» **What this task involves**
Your answer should be a single number: the count of lines in the records below containing the word "have".

+---+

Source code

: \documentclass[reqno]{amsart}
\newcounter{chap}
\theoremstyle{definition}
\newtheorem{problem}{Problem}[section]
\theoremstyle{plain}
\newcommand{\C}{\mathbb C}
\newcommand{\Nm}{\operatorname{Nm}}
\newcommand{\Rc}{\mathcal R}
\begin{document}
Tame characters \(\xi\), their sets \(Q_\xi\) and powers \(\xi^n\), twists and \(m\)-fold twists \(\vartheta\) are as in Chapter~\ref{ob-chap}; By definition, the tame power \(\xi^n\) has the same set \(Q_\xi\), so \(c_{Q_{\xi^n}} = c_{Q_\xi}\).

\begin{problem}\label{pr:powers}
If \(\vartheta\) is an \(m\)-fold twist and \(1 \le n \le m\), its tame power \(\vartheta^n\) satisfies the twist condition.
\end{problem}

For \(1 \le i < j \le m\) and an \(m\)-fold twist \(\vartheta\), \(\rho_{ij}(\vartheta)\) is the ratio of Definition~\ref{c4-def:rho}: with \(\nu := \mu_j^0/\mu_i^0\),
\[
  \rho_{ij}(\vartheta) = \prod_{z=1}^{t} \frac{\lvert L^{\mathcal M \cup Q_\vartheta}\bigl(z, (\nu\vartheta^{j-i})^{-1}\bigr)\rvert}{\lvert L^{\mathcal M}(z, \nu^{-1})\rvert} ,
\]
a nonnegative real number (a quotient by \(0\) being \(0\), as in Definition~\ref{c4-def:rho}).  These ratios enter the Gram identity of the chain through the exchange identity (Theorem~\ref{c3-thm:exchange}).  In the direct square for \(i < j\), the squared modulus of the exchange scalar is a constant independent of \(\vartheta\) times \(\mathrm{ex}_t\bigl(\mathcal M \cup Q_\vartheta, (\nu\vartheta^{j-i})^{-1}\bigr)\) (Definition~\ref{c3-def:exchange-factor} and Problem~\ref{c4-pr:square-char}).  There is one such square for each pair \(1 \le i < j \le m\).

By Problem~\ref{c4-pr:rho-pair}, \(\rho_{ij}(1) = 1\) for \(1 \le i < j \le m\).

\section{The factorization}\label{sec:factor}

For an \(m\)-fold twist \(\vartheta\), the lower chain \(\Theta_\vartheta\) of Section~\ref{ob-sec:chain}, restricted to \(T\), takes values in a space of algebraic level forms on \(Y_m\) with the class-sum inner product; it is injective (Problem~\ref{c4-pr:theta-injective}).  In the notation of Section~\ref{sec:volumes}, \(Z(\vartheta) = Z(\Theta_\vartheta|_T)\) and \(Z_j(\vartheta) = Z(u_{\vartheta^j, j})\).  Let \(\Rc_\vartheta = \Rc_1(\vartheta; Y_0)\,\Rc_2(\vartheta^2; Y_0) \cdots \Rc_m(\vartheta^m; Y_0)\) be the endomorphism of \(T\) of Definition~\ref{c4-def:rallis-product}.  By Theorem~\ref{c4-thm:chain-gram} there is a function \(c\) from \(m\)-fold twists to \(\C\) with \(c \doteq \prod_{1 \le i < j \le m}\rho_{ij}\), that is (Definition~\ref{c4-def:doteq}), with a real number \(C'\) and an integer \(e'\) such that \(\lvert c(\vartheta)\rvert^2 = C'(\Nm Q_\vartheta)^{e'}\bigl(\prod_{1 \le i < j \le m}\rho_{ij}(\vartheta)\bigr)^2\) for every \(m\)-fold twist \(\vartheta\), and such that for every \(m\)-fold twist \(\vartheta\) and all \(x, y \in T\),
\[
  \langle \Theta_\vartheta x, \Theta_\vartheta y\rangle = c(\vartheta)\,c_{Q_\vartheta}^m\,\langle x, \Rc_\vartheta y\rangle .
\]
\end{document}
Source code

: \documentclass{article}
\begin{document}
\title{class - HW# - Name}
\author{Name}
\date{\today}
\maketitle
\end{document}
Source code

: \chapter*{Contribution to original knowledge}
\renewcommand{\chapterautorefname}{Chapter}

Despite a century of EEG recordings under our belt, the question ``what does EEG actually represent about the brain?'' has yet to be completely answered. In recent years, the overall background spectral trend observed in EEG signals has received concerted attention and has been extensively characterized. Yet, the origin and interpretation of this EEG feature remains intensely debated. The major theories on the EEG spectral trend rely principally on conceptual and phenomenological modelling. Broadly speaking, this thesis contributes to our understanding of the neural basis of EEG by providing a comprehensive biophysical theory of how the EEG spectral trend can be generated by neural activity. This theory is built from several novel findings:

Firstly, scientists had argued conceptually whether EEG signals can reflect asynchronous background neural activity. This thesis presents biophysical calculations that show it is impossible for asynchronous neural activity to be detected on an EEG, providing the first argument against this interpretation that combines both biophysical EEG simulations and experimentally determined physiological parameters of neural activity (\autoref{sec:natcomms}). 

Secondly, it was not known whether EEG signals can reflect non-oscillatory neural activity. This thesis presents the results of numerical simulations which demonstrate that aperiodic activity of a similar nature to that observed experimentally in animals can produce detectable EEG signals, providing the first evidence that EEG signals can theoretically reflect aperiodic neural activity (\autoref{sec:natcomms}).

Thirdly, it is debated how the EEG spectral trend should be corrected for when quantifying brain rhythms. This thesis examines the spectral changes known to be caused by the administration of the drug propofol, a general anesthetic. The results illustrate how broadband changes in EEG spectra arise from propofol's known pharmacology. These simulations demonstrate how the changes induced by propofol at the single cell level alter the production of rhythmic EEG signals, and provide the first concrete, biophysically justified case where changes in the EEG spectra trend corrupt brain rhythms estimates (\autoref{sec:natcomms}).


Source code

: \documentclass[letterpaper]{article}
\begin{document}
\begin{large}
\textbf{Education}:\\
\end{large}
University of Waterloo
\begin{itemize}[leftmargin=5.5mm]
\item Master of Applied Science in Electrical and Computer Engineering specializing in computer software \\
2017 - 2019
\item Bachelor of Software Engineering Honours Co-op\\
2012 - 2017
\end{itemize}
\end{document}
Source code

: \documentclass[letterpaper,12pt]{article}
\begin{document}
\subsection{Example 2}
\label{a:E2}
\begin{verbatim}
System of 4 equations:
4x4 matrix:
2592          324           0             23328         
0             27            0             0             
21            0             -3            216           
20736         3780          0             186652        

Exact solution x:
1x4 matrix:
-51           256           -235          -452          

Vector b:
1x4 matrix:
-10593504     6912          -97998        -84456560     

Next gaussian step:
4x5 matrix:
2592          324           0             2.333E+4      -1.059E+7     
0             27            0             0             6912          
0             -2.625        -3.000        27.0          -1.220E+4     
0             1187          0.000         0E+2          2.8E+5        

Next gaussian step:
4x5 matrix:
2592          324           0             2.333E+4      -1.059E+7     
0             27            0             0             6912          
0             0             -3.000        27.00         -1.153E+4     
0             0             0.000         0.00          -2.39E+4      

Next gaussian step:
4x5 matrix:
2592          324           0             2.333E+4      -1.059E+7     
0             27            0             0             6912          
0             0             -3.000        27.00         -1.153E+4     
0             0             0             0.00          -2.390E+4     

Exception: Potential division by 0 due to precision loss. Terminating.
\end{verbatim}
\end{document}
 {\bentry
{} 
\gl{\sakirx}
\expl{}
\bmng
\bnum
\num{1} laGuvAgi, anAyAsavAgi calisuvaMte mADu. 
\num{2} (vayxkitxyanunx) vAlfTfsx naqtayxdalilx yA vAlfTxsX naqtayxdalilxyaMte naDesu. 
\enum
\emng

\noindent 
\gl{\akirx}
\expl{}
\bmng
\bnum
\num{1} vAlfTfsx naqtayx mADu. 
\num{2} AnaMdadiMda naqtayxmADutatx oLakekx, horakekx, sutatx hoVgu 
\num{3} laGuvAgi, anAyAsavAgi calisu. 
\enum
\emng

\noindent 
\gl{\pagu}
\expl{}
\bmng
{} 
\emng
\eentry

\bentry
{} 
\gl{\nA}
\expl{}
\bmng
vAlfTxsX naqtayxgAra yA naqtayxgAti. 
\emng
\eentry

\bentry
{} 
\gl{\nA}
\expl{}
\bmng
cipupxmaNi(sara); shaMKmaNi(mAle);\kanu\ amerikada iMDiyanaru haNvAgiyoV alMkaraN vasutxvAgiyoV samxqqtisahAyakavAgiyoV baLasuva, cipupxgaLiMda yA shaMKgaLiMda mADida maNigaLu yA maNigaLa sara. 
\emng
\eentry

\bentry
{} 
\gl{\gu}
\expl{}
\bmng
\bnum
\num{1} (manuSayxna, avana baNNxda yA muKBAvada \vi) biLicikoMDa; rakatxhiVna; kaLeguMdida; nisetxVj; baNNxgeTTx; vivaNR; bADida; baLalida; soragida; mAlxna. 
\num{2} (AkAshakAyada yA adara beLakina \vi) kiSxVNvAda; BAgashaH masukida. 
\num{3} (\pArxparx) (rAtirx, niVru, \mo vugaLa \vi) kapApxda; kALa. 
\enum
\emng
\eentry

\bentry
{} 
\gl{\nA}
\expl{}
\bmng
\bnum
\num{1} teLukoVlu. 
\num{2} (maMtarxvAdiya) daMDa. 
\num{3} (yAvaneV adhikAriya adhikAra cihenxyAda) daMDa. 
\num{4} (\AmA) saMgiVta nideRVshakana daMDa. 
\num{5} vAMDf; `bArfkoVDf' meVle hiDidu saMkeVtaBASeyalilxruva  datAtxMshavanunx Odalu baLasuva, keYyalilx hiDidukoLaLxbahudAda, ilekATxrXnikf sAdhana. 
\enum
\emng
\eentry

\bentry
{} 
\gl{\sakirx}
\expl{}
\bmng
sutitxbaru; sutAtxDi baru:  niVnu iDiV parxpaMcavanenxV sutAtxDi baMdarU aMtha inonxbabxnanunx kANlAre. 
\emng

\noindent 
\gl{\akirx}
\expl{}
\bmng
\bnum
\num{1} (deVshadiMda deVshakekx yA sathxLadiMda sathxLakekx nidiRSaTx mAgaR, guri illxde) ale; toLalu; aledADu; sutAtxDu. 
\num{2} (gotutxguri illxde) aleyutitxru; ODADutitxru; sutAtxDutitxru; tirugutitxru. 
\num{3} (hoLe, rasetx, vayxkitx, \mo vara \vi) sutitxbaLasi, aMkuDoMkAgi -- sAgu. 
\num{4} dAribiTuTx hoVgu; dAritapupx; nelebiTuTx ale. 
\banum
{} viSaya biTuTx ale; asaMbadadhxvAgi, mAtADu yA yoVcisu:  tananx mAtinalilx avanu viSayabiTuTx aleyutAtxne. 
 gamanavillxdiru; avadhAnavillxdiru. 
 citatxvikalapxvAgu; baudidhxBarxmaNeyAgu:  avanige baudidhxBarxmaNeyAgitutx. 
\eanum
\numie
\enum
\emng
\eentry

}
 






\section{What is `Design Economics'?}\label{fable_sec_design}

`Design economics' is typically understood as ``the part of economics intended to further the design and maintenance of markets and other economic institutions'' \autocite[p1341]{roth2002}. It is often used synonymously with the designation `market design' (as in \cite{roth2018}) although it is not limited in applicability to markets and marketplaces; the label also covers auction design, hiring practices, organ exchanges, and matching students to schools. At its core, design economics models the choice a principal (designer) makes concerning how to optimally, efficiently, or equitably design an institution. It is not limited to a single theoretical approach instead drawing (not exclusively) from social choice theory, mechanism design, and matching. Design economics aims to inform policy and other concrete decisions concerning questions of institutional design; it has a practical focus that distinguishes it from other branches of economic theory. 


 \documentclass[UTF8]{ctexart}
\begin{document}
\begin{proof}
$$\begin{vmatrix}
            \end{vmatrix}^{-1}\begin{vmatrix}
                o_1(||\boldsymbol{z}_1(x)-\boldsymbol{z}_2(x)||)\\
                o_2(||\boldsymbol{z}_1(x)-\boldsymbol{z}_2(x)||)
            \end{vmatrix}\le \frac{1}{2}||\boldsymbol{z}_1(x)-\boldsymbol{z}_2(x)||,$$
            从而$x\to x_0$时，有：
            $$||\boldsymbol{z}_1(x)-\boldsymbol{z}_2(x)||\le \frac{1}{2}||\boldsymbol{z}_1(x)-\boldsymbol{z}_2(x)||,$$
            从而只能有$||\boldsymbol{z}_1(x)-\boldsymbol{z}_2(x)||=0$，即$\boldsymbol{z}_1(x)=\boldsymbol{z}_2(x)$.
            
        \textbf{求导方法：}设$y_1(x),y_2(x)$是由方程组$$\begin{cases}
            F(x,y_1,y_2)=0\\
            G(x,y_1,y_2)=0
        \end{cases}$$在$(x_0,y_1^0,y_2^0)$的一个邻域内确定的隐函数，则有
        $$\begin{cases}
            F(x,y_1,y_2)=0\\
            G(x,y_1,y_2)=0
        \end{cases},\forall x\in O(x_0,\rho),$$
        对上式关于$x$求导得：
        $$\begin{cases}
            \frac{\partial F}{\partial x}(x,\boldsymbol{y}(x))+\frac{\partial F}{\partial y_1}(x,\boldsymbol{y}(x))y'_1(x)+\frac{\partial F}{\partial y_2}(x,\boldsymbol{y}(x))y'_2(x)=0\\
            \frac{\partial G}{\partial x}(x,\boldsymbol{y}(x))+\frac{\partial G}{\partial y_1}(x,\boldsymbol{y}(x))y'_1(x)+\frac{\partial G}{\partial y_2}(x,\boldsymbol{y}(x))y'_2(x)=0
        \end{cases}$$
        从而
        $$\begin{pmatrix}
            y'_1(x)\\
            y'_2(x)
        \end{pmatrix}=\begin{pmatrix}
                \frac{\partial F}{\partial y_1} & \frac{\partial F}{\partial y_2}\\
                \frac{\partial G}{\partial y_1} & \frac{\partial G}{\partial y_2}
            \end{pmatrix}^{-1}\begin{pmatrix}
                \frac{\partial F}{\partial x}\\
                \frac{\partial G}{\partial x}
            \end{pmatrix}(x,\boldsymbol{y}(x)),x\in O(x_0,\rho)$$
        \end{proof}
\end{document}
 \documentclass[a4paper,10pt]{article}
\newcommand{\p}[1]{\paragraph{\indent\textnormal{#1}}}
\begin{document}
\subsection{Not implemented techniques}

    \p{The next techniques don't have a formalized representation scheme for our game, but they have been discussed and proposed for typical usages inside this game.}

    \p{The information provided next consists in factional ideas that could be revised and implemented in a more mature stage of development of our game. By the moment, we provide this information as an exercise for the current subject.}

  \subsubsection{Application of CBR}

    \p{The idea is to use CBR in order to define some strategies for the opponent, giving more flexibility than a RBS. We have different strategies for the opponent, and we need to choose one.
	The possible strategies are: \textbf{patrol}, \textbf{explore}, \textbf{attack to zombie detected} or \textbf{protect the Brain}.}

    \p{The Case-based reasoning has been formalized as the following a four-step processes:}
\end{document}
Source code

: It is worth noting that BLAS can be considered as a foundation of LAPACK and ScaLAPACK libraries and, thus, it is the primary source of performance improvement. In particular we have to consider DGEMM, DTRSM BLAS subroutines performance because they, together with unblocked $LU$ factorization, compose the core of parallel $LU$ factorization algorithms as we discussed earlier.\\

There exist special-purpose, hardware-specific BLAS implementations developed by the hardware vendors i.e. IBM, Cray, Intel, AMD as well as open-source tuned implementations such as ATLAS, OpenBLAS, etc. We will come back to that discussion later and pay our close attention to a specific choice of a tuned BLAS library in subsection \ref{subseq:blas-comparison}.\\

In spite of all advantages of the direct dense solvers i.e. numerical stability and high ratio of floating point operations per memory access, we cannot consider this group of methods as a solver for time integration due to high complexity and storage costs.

+---+

» **Response box**
3